Article 320 (3) of the Constitution appears to have been placed in order to enable the respective governments to have the benefit of the prudent, informed and considered opinion and advise of the Commission as well as to act as a safeguard in the sense of the proposed action of the government being evaluated independently. While the advise of the Commission may not be binding on the government, Article 320 (3) does appear to be a measure of oversight, a fair and impartial evaluation of the proposed action from a legal standpoint. The obligation so placed upon the Commission thus cannot be viewed as being either superfluous or a mere formality. It is these principles underlying Article 320 (3) of the Constitution which must inform and permeate the discharge of its constitutional obligation.

The Court in the facts of the present case is impelled to observe that the apparent illegality in the procedure adopted by the State should not have escaped the scrutiny of the Commission. The failure on the part of the State to abide by the procedure as mandated under the decision rendered by this Court inter partes was stark and evident. The Court would have expected the Commission to have been more circumspect and cautious before proceeding to accord approval to the impugned order of punishment. It is the hope of this Court that the Commission would bear these observations in mind while discharging its functions as envisaged under Article 320 (3).

This aspect assumes added significance in light of the present petition being the seventh foray of the petitioner before the High Court. The disciplinary proceedings initiated and the punishments imposed have been interdicted by the High Court on three earlier occasions. There was thus a manifest obligation on the respondents to ensure that a quietus was rendered to the entire controversy in accordance with the directions issued by the High Court. This the respondents have abjectly failed to bear in mind. For all the aforesaid reasons, the Court finds itself unable to sustain the impugned order.

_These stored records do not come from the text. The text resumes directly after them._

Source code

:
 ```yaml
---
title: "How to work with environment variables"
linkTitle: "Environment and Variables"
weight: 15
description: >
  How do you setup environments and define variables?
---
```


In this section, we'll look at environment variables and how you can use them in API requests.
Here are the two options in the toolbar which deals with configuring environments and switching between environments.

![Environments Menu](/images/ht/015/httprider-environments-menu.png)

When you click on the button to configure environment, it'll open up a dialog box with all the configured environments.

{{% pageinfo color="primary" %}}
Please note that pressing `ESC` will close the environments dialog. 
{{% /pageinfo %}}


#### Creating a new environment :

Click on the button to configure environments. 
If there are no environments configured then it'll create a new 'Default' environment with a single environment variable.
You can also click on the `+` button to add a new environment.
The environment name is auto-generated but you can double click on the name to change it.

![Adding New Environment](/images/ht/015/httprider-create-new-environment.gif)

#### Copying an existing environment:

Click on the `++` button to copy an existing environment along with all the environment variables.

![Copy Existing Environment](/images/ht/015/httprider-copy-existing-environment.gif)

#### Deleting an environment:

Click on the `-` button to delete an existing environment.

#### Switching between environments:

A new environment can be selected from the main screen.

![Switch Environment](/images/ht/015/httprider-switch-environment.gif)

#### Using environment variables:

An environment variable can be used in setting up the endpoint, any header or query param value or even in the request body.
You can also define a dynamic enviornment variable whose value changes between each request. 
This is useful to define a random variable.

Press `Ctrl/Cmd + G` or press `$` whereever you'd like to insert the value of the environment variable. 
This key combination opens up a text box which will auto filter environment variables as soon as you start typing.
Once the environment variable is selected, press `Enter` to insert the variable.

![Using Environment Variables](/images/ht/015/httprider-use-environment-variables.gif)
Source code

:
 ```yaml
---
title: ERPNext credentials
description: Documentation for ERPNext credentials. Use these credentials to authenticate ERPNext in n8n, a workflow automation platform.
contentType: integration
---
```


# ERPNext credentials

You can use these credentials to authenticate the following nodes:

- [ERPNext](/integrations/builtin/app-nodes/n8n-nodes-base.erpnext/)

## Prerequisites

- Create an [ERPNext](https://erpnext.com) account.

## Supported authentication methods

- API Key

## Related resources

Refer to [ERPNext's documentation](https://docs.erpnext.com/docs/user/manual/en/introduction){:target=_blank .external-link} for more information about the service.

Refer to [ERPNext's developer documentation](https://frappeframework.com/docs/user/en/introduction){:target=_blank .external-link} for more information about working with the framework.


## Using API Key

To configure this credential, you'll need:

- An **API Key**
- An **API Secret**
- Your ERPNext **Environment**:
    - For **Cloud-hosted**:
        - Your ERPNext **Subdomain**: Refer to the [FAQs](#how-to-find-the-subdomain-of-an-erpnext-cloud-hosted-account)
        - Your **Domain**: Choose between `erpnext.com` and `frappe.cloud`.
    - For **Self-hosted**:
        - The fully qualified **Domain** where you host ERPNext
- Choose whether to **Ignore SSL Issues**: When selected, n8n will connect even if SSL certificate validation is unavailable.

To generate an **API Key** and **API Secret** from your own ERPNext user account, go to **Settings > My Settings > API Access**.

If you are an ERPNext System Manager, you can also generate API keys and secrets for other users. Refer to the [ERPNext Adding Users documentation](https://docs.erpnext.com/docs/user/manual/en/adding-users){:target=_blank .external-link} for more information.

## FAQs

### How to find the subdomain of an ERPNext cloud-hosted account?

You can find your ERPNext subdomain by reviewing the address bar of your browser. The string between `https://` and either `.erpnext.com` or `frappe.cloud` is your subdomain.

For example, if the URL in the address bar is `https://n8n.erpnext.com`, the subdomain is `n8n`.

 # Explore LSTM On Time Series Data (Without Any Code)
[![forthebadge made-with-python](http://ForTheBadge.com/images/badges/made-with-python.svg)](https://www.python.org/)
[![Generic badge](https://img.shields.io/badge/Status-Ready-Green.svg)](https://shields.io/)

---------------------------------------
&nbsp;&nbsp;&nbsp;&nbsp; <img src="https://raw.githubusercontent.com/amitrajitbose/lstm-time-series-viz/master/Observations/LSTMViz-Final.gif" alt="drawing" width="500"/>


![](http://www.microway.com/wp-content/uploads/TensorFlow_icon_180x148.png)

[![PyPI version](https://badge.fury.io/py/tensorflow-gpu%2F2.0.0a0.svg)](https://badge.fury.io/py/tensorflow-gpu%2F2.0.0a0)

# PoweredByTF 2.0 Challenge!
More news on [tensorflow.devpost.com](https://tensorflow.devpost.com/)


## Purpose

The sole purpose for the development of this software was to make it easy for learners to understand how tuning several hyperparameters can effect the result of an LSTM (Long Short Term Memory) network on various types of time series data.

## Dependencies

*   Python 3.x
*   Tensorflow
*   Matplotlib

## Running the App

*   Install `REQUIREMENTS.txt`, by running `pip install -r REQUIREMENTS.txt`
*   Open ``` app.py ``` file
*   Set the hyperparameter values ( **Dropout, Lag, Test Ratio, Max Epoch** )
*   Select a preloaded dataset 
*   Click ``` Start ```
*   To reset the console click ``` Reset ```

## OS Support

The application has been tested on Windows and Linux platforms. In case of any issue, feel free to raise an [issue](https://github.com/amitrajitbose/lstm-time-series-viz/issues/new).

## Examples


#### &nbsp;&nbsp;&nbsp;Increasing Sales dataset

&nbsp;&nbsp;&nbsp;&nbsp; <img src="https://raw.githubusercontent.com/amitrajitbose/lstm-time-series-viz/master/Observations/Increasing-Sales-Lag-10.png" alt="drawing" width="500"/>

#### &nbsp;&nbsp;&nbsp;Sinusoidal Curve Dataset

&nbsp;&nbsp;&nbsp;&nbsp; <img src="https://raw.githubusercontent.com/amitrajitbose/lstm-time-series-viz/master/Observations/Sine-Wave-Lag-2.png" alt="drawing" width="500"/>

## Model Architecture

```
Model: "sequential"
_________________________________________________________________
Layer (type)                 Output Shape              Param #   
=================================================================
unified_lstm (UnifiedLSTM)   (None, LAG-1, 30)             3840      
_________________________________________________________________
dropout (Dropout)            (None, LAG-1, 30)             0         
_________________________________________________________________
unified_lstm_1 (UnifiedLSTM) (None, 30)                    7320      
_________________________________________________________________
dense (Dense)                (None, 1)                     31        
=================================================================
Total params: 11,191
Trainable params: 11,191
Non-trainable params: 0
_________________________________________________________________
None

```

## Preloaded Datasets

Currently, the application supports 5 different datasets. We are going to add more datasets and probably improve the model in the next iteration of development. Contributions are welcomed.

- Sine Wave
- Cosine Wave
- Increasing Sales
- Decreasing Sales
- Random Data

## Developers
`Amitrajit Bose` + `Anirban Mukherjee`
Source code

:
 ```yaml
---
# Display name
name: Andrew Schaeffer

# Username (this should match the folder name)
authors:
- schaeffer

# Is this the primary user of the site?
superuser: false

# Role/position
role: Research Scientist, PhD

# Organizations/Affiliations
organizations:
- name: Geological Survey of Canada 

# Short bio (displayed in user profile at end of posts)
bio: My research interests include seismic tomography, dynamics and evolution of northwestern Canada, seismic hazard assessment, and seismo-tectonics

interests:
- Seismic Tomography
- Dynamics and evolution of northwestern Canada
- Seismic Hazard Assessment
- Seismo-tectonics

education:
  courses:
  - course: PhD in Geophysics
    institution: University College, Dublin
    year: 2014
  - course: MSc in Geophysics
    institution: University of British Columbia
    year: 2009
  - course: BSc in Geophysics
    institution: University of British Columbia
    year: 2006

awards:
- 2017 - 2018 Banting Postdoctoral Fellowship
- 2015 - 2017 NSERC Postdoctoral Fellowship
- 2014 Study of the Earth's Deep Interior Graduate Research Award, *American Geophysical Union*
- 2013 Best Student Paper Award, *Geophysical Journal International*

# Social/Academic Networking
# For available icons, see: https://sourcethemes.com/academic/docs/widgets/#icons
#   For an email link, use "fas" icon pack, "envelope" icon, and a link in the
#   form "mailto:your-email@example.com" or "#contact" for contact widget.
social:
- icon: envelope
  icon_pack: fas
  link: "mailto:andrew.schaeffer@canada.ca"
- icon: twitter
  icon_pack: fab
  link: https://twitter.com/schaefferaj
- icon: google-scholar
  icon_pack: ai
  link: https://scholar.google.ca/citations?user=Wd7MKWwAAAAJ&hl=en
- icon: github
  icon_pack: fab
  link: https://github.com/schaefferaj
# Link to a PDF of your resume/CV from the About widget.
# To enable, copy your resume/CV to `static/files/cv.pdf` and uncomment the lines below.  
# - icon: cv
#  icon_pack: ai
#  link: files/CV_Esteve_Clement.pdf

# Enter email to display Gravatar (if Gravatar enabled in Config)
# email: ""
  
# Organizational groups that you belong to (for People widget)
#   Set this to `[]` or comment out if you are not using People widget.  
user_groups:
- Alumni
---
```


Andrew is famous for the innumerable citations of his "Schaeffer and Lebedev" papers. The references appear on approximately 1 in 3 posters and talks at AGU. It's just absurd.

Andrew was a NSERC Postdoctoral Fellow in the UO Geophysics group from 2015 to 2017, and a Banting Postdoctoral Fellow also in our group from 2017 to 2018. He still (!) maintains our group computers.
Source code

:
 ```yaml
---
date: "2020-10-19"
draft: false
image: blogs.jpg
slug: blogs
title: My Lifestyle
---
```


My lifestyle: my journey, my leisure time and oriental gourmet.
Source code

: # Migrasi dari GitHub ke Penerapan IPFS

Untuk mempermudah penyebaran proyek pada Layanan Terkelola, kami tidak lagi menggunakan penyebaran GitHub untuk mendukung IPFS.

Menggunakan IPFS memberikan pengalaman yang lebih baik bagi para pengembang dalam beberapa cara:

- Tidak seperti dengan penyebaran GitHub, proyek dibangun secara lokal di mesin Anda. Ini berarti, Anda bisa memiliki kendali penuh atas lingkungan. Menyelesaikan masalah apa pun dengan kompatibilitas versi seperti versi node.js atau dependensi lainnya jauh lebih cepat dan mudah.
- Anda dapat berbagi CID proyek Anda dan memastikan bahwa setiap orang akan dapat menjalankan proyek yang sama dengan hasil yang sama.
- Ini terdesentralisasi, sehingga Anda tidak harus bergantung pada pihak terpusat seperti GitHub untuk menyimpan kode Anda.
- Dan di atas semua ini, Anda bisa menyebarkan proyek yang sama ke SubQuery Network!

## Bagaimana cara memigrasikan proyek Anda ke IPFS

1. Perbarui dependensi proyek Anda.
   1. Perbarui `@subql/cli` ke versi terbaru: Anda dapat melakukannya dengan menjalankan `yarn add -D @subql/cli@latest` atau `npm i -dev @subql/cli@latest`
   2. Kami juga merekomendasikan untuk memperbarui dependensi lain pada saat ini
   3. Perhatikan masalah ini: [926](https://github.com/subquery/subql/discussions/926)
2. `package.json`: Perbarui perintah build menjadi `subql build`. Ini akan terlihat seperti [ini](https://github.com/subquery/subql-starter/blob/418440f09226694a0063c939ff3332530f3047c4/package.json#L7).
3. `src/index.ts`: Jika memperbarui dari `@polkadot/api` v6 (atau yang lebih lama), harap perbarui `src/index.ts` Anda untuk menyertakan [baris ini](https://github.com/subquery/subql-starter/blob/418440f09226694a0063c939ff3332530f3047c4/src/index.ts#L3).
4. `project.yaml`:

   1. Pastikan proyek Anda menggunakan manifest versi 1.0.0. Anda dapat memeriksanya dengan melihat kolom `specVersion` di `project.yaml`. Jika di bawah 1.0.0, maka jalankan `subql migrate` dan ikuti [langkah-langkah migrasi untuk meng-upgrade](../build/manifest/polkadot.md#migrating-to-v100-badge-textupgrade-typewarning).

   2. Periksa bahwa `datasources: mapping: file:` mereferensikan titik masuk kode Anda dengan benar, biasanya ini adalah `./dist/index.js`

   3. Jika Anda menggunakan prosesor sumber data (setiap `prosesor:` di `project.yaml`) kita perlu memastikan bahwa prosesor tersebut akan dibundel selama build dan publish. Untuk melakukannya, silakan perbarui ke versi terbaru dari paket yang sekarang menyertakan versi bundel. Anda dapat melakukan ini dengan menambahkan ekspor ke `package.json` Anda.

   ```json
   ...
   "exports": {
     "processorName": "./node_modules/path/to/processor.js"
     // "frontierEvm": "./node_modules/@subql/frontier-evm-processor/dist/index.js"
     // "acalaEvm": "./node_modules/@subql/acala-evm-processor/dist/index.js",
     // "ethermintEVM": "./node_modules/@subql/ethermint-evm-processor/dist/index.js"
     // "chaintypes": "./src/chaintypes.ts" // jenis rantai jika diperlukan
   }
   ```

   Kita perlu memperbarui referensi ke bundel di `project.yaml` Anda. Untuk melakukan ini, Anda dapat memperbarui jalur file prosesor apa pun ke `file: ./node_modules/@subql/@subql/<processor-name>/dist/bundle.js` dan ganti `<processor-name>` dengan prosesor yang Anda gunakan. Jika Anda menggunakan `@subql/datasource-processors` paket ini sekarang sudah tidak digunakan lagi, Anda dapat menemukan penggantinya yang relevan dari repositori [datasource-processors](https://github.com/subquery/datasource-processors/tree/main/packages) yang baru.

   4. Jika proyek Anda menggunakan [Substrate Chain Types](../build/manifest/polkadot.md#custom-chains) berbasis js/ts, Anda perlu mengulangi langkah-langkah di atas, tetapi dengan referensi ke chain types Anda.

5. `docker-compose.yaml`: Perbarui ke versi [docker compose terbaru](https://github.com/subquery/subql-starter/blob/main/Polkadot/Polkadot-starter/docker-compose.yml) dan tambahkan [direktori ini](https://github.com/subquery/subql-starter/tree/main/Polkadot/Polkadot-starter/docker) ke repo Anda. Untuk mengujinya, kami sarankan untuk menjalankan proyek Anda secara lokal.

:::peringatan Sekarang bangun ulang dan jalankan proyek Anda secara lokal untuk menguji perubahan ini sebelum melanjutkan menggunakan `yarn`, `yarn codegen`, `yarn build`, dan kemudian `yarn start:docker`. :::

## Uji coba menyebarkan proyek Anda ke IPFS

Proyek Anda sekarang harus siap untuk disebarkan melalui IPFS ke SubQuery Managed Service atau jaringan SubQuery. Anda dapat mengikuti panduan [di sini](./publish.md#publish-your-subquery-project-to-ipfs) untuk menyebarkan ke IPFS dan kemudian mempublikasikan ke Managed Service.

The writ petition is accordingly allowed. The impugned order dated 02 February 2018 is hereby quashed. The matter shall in consequence stand remitted to the first respondent who will take a decision afresh in light of the observations made hereinabove and strictly in accordance with the directions contained in the judgment rendered inter partes on Writ-A No. 2160 of 2012. Since the matter has lingered right from 2010 and the petitioner also superannuated nine years ago, the Court commands the first respondent to take a fresh decision in accordance with law and not later than within a month from the date of presentation of a certified copy of this order. The interim arrangement which was made by the Court in its earlier decision with respect to the payment of provisional pension to the petitioner shall continue till a fresh decision is taken by the respondents.